Luther (Tim Allen) and Nora Krank (Jamie Lee Curtis) have just seen their adult daughter Blair (Julie Gonzalo) off for a Peace Corps assignment in Peru. With Christmas approaching, Luther calculates that he spent way too much money on the holiday last year and wants to recalibrate. He decides that taking a cruise would be cheaper and more enjoyable and Nora is on board.
The couple goes about the business of rejecting the holiday, which means that their neighbourhood takes umbrage. Vic Frohmeyer (Dan Aykroyd) is a sort of leader and he doesn’t like the idea one bit because it means the Kranks’ house won’t conform with the rest of the street. When Blair calls last minute and says she’s returning for Christmas, the Kranks are thrown into a panic.
It’s possible there’s something satirical in the idea of a neighbourhood insisting on absolute conformity during the holidays. Everyone on the Kranks’ street has a Frosty the Snowman setup and everyone is responsible for a measure of Christmas cheer, plus the Kranks have been having annual Christmas Eve parties.
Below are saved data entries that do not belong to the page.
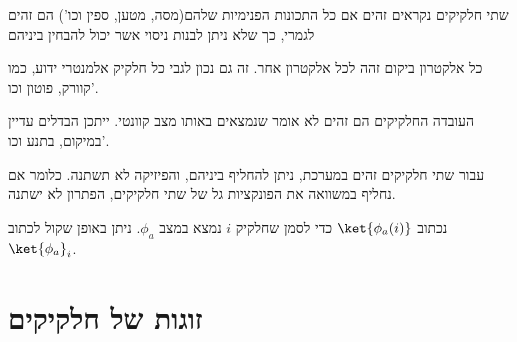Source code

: \documentclass{tstextbook}
\begin{document}
\begin{definition}
שתי חלקיקים נקראים זהים אם כל התכונות הפנימיות שלהם(מסה, מטען, ספין וכו') הם זהים לגמרי, כך שלא ניתן לבנות ניסוי אשר יכול להבחין ביניהם

\end{definition}
\begin{example}
כל אלקטרון ביקום זהה לכל אלקטרון אחר. זה גם נכון לגבי כל חלקיק אלמנטרי ידוע, כמו קוורק, פוטון וכו'.

\end{example}
\begin{remark}
העובדה החלקיקים הם זהים לא אומר שנמצאים באותו מצב קוונטי. ייתכן הבדלים עדיין במיקום, בתנע וכו'.

\end{remark}
\begin{proposition}
עבור שתי חלקיקים זהים במערכת, ניתן להחליף ביניהם, והפיזיקה לא תשתנה. כלומר אם נחליף במשוואה את הפונקציות גל של שתי חלקיקים, הפתרון לא ישתנה.

\end{proposition}
\begin{symbolize}
נכתוב \(\ket{\phi_{a}(i)}\) כדי לסמן שחלקיק \(i\) נמצא במצב \(\phi_{a}\). ניתן באופן שקול לכתוב \(\ket{\phi_{a}}_{i}\).

\end{symbolize}
\section{זוגות של חלקיקים}
\end{document}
Luther’s rejection of Christmas starts because of how much such trappings are costing him. He estimates that he spends over $6,000 on Christmas. This isn’t hard to believe, especially considering how much the Kranks believe they should celebrate the holiday. His suggestion to take a cruise is not at all irrational, especially given the apparent absence of their daughter.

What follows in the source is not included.